Top of Dataset entries

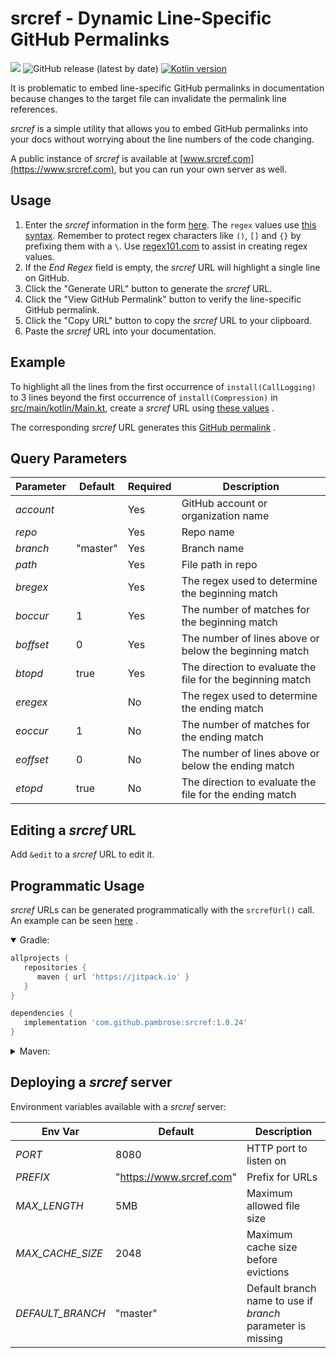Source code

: # srcref - Dynamic Line-Specific GitHub Permalinks

[![](https://jitpack.io/v/pambrose/srcref.svg)](https://jitpack.io/#pambrose/srcref)
![GitHub release (latest by date)](https://img.shields.io/github/v/release/pambrose/srcref)
[![Kotlin version](https://img.shields.io/badge/kotlin-1.8.20-red?logo=kotlin)](http://kotlinlang.org)

It is problematic to embed line-specific GitHub permalinks in documentation because
changes to the target file can invalidate the permalink line references.

_srcref_ is a simple utility that allows you to embed GitHub permalinks into your
docs without worrying about the line numbers of the code changing.

A public instance of _srcref_ is available at [www.srcref.com](https://www.srcref.com),
but you can run your own server as well.

## Usage

1) Enter the _srcref_ information in the form [here](https://www.srcref.com).
   The `regex` values use [this syntax](https://docs.oracle.com/javase/8/docs/api/java/util/regex/Pattern.html).
   Remember to protect regex characters like `()`, `[]` and `{}` by prefixing them with a `\`.
   Use [regex101.com](https://regex101.com) to assist in creating regex values.
2) If the _End_ _Regex_ field is empty, the _srcref_ URL will highlight a single line on GitHub.
3) Click the "Generate URL" button to generate the _srcref_ URL.
4) Click the "View GitHub Permalink" button to verify the line-specific GitHub permalink.
5) Click the "Copy URL" button to copy the _srcref_ URL to your clipboard.
6) Paste the _srcref_ URL into your documentation.

## Example

To highlight all the lines from the first occurrence
of `install(CallLogging)` to 3 lines beyond the first occurrence of `install(Compression)` in
[src/main/kotlin/Main.kt](https://github.com/pambrose/srcref/blob/master/src/main/kotlin/com/pambrose/srcref/Main.kt),
create a _srcref_ URL using
[these values](https://www.srcref.com/edit?account=pambrose&repo=srcref&branch=master&path=src%2Fmain%2Fkotlin%2Fcom%2Fpambrose%2Fsrcref%2FMain.kt&bregex=install%5C%28CallLogging%5C%29&boccur=1&boffset=0&btopd=true&eregex=install%5C%28Compression%5C%29&eoccur=1&eoffset=3&etopd=false)
.

The corresponding _srcref_ URL generates this
[GitHub permalink](https://www.srcref.com/github?account=pambrose&repo=srcref&branch=master&path=src%2Fmain%2Fkotlin%2Fcom%2Fpambrose%2Fsrcref%2FMain.kt&bregex=install%5C%28CallLogging%5C%29&boccur=1&boffset=0&btopd=true&eregex=install%5C%28Compression%5C%29&eoccur=1&eoffset=3&etopd=false)
.

## Query Parameters

| Parameter | Default  | Required | Description                                                |
|-----------|----------|----------|------------------------------------------------------------|
| _account_ |          | Yes      | GitHub account or organization name                        |
| _repo_    |          | Yes      | Repo name                                                  |
| _branch_  | "master" | Yes      | Branch name                                                |
| _path_    |          | Yes      | File path in repo                                          |
| _bregex_  |          | Yes      | The regex used to determine the beginning match            |
| _boccur_  | 1        | Yes      | The number of matches for the beginning match              |
| _boffset_ | 0        | Yes      | The number of lines above or below the beginning match     |
| _btopd_   | true     | Yes      | The direction to evaluate the file for the beginning match |
| _eregex_  |          | No       | The regex used to determine the ending match               |
| _eoccur_  | 1        | No       | The number of matches for the ending match                 |
| _eoffset_ | 0        | No       | The number of lines above or below the ending match        |
| _etopd_   | true     | No       | The direction to evaluate the file for the ending match    |

## Editing a _srcref_ URL

Add `&edit` to a _srcref_ URL to edit it.

## Programmatic Usage

_srcref_ URLs can be generated programmatically with the `srcrefUrl()` call. An example can be seen
[here](https://www.srcref.com/github?account=kslides&repo=kslides&branch=master&path=kslides-core%2Fsrc%2Fmain%2Fkotlin%2Fcom%2Fkslides%2FPresentation.kt&bregex=srcrefUrl%5C%28&boccur=1&boffset=0&btopd=true&eregex=escapeHtml4+%3D+true&eoccur=1&eoffset=1&etopd=true)
.

<details open>
<summary>Gradle:</summary>

```groovy
allprojects {
   repositories {
      maven { url 'https://jitpack.io' }
   }
}
```

```groovy
dependencies {
   implementation 'com.github.pambrose:srcref:1.0.24'
}
```

</details>


<details>
<summary>Maven:</summary>

```xml

<repositories>
   <repository>
      <id>jitpack.io</id>
      <url>https://jitpack.io</url>
   </repository>
</repositories>
```

```xml

<dependency>
   <groupId>com.github.pambrose</groupId>
   <artifactId>srcref</artifactId>
   <version>1.0.24</version>
</dependency>
```

</details>

## Deploying a _srcref_ server

Environment variables available with a _srcref_ server:

| Env Var          | Default                  | Description                                                 |
|------------------|--------------------------|-------------------------------------------------------------|
| _PORT_           | 8080                     | HTTP port to listen on                                      |
| _PREFIX_         | "https://www.srcref.com" | Prefix for URLs                                             |
| _MAX_LENGTH_     | 5MB                      | Maximum allowed file size                                   |
| _MAX_CACHE_SIZE_ | 2048                     | Maximum cache size before evictions                         |
| _DEFAULT_BRANCH_ | "master"                 | Default branch name to use if _branch_ parameter is missing |

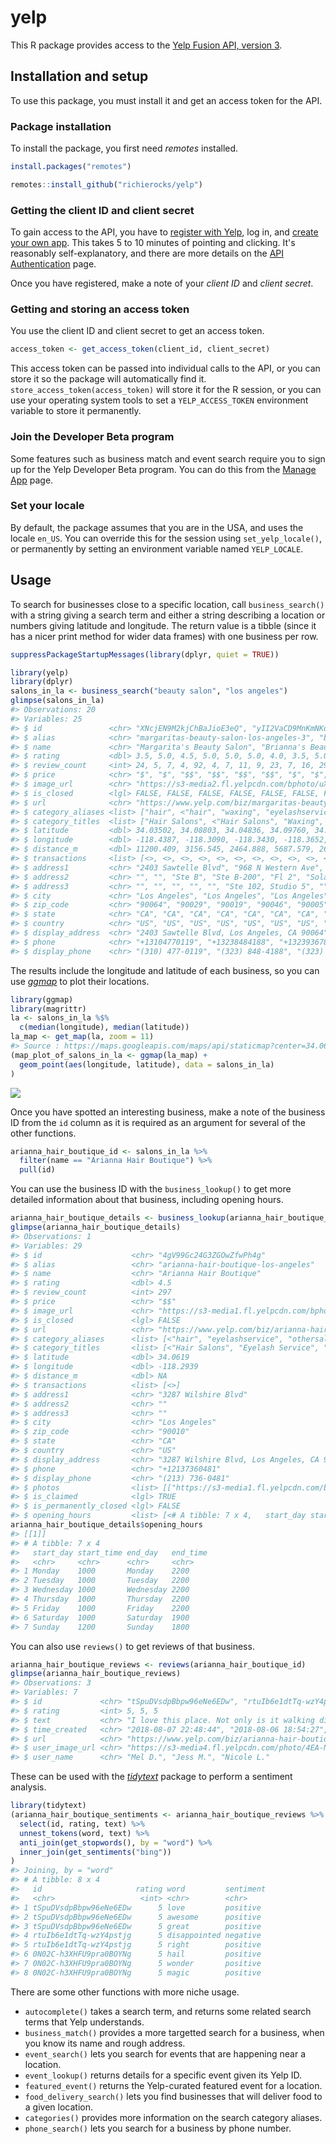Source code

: <!-- README.md is generated from README.Rmd. Please edit that file -->
yelp
====

This R package provides access to the [Yelp Fusion API, version 3](https://www.yelp.com/developers/documentation/v3).

Installation and setup
----------------------

To use this package, you must install it and get an access token for the API.

### Package installation

To install the package, you first need *remotes* installed.

``` r
install.packages("remotes")
```

``` r
remotes::install_github("richierocks/yelp")
```

### Getting the client ID and client secret

To gain access to the API, you have to [register with Yelp](https://www.yelp.com/signup), log in, and [create your own app](https://www.yelp.com/developers/v3/manage_app). This takes 5 to 10 minutes of pointing and clicking. It's reasonably self-explanatory, and there are more details on the [API Authentication](https://www.yelp.com/developers/documentation/v3/authentication) page.

Once you have registered, make a note of your *client ID* and *client secret*.

### Getting and storing an access token

You use the client ID and client secret to get an access token.

``` r
access_token <- get_access_token(client_id, client_secret)
```

This access token can be passed into individual calls to the API, or you can store it so the package will automatically find it. `store_access_token(access_token)` will store it for the R session, or you can use your operating system tools to set a `YELP_ACCESS_TOKEN` environment variable to store it permanently.

### Join the Developer Beta program

Some features such as business match and event search require you to sign up for the Yelp Developer Beta program. You can do this from the [Manage App](https://www.yelp.com/developers/v3/manage_app) page.

### Set your locale

By default, the package assumes that you are in the USA, and uses the locale `en_US`. You can override this for the session using `set_yelp_locale()`, or permanently by setting an environment variable named `YELP_LOCALE`.

Usage
-----

To search for businesses close to a specific location, call `business_search()` with a string giving a search term and either a string describing a location or numbers giving latitude and longitude. The return value is a tibble (since it has a nicer print method for wider data frames) with one business per row.

``` r
suppressPackageStartupMessages(library(dplyr, quiet = TRUE))
```

``` r
library(yelp)
library(dplyr)
salons_in_la <- business_search("beauty salon", "los angeles")
glimpse(salons_in_la)
#> Observations: 20
#> Variables: 25
#> $ id               <chr> "XNcjEN9M2kjChBaJioE3eQ", "yII2VaCD9MnKmNKqEz...
#> $ alias            <chr> "margaritas-beauty-salon-los-angeles-3", "bri...
#> $ name             <chr> "Margarita's Beauty Salon", "Brianna's Beauty...
#> $ rating           <dbl> 3.5, 5.0, 4.5, 5.0, 5.0, 5.0, 4.0, 3.5, 5.0, ...
#> $ review_count     <int> 24, 5, 7, 4, 92, 4, 7, 11, 9, 23, 7, 16, 297,...
#> $ price            <chr> "$", "$", "$$", "$$", "$$", "$$", "$", "$", "...
#> $ image_url        <chr> "https://s3-media2.fl.yelpcdn.com/bphoto/uXL5...
#> $ is_closed        <lgl> FALSE, FALSE, FALSE, FALSE, FALSE, FALSE, FAL...
#> $ url              <chr> "https://www.yelp.com/biz/margaritas-beauty-s...
#> $ category_aliases <list> ["hair", <"hair", "waxing", "eyelashservice"...
#> $ category_titles  <list> ["Hair Salons", <"Hair Salons", "Waxing", "E...
#> $ latitude         <dbl> 34.03502, 34.08803, 34.04836, 34.09760, 34.06...
#> $ longitude        <dbl> -118.4387, -118.3090, -118.3430, -118.3652, -...
#> $ distance_m       <dbl> 11200.409, 3156.545, 2464.888, 5687.579, 2641...
#> $ transactions     <list> [<>, <>, <>, <>, <>, <>, <>, <>, <>, <>, <>,...
#> $ address1         <chr> "2403 Sawtelle Blvd", "968 N Western Ave", "4...
#> $ address2         <chr> "", "", "Ste B", "Ste B-200", "Fl 2", "Sola S...
#> $ address3         <chr> "", "", "", "", "", "Ste 102, Studio 5", "", ...
#> $ city             <chr> "Los Angeles", "Los Angeles", "Los Angeles", ...
#> $ zip_code         <chr> "90064", "90029", "90019", "90046", "90005", ...
#> $ state            <chr> "CA", "CA", "CA", "CA", "CA", "CA", "CA", "CA...
#> $ country          <chr> "US", "US", "US", "US", "US", "US", "US", "US...
#> $ display_address  <chr> "2403 Sawtelle Blvd, Los Angeles, CA 90064", ...
#> $ phone            <chr> "+13104770119", "+13238484188", "+13239367830...
#> $ display_phone    <chr> "(310) 477-0119", "(323) 848-4188", "(323) 93...
```

The results include the longitude and latitude of each business, so you can use [*ggmap*](https://cran.r-project.org/web/packages/ggmap) to plot their locations.

``` r
library(ggmap)
library(magrittr)
la <- salons_in_la %$%
  c(median(longitude), median(latitude))
la_map <- get_map(la, zoom = 11)
#> Source : https://maps.googleapis.com/maps/api/staticmap?center=34.062317,-118.308265&zoom=11&size=640x640&scale=2&maptype=terrain&language=en-EN
(map_plot_of_salons_in_la <- ggmap(la_map) + 
  geom_point(aes(longitude, latitude), data = salons_in_la)
)
```

![](man/figures/README-ggmap-1.png)

<!--

![Map of Los Angeles, with businesses marked as points.](man/figures/README-ggmap-1.png)
-->
Once you have spotted an interesting business, make a note of the business ID from the `id` column as it is required as an argument for several of the other functions.

``` r
arianna_hair_boutique_id <- salons_in_la %>% 
  filter(name == "Arianna Hair Boutique") %>% 
  pull(id)
```

You can use the business ID with the `business_lookup()` to get more detailed information about that business, including opening hours.

``` r
arianna_hair_boutique_details <- business_lookup(arianna_hair_boutique_id)
glimpse(arianna_hair_boutique_details)
#> Observations: 1
#> Variables: 29
#> $ id                    <chr> "4gV99Gc24G3ZGOwZfwPh4g"
#> $ alias                 <chr> "arianna-hair-boutique-los-angeles"
#> $ name                  <chr> "Arianna Hair Boutique"
#> $ rating                <dbl> 4.5
#> $ review_count          <int> 297
#> $ price                 <chr> "$$"
#> $ image_url             <chr> "https://s3-media1.fl.yelpcdn.com/bphoto...
#> $ is_closed             <lgl> FALSE
#> $ url                   <chr> "https://www.yelp.com/biz/arianna-hair-b...
#> $ category_aliases      <list> [<"hair", "eyelashservice", "othersalon...
#> $ category_titles       <list> [<"Hair Salons", "Eyelash Service", "Na...
#> $ latitude              <dbl> 34.0619
#> $ longitude             <dbl> -118.2939
#> $ distance_m            <dbl> NA
#> $ transactions          <list> [<>]
#> $ address1              <chr> "3287 Wilshire Blvd"
#> $ address2              <chr> ""
#> $ address3              <chr> ""
#> $ city                  <chr> "Los Angeles"
#> $ zip_code              <chr> "90010"
#> $ state                 <chr> "CA"
#> $ country               <chr> "US"
#> $ display_address       <chr> "3287 Wilshire Blvd, Los Angeles, CA 90010"
#> $ phone                 <chr> "+12137360481"
#> $ display_phone         <chr> "(213) 736-0481"
#> $ photos                <list> [["https://s3-media1.fl.yelpcdn.com/bph...
#> $ is_claimed            <lgl> TRUE
#> $ is_permanently_closed <lgl> FALSE
#> $ opening_hours         <list> [<# A tibble: 7 x 4,   start_day start_...
arianna_hair_boutique_details$opening_hours
#> [[1]]
#> # A tibble: 7 x 4
#>   start_day start_time end_day   end_time
#>   <chr>     <chr>      <chr>     <chr>   
#> 1 Monday    1000       Monday    2200    
#> 2 Tuesday   1000       Tuesday   2200    
#> 3 Wednesday 1000       Wednesday 2200    
#> 4 Thursday  1000       Thursday  2200    
#> 5 Friday    1000       Friday    2200    
#> 6 Saturday  1000       Saturday  1900    
#> 7 Sunday    1200       Sunday    1800
```

You can also use `reviews()` to get reviews of that business.

``` r
arianna_hair_boutique_reviews <- reviews(arianna_hair_boutique_id)
glimpse(arianna_hair_boutique_reviews)
#> Observations: 3
#> Variables: 7
#> $ id             <chr> "tSpuDVsdpBbpw96eNe6EDw", "rtuIb6e1dtTq-wzY4pst...
#> $ rating         <int> 5, 5, 5
#> $ text           <chr> "I love this place. Not only is it walking dist...
#> $ time_created   <chr> "2018-08-07 22:48:44", "2018-08-06 18:54:27", "...
#> $ url            <chr> "https://www.yelp.com/biz/arianna-hair-boutique...
#> $ user_image_url <chr> "https://s3-media4.fl.yelpcdn.com/photo/4EA-Nlq...
#> $ user_name      <chr> "Mel D.", "Jess M.", "Nicole L."
```

These can be used with the [*tidytext*](https://cran.r-project.org/web/packages/tidytext) package to perform a sentiment analysis.

``` r
library(tidytext)
(arianna_hair_boutique_sentiments <- arianna_hair_boutique_reviews %>% 
  select(id, rating, text) %>% 
  unnest_tokens(word, text) %>% 
  anti_join(get_stopwords(), by = "word") %>% 
  inner_join(get_sentiments("bing"))
)
#> Joining, by = "word"
#> # A tibble: 8 x 4
#>   id                     rating word         sentiment
#>   <chr>                   <int> <chr>        <chr>    
#> 1 tSpuDVsdpBbpw96eNe6EDw      5 love         positive 
#> 2 tSpuDVsdpBbpw96eNe6EDw      5 awesome      positive 
#> 3 tSpuDVsdpBbpw96eNe6EDw      5 great        positive 
#> 4 rtuIb6e1dtTq-wzY4pstjg      5 disappointed negative 
#> 5 rtuIb6e1dtTq-wzY4pstjg      5 right        positive 
#> 6 0N02C-h3XHFU9pra0BOYNg      5 hail         positive 
#> 7 0N02C-h3XHFU9pra0BOYNg      5 wonder       positive 
#> 8 0N02C-h3XHFU9pra0BOYNg      5 magic        positive
```

There are some other functions with more niche usage.

-   `autocomplete()` takes a search term, and returns some related search terms that Yelp understands.
-   `business_match()` provides a more targetted search for a business, when you know its name and rough address.
-   `event_search()` lets you search for events that are happening near a location.
-   `event_lookup()` returns details for a specific event given its Yelp ID.
-   `featured_event()` returns the Yelp-curated featured event for a location.
-   `food_delivery_search()` lets you find businesses that will deliver food to a given location.
-   `categories()` provides more information on the search category aliases.
-   `phone_search()` lets you search for a business by phone number.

Bottom of Dataset entries

For every line in the data above that holds "URLs", return the line itself.

* Result for this exercise
_srcref_ URLs can be generated programmatically with the `srcrefUrl()` call. An example can be seen
| _PREFIX_         | "https://www.srcref.com" | Prefix for URLs                                             |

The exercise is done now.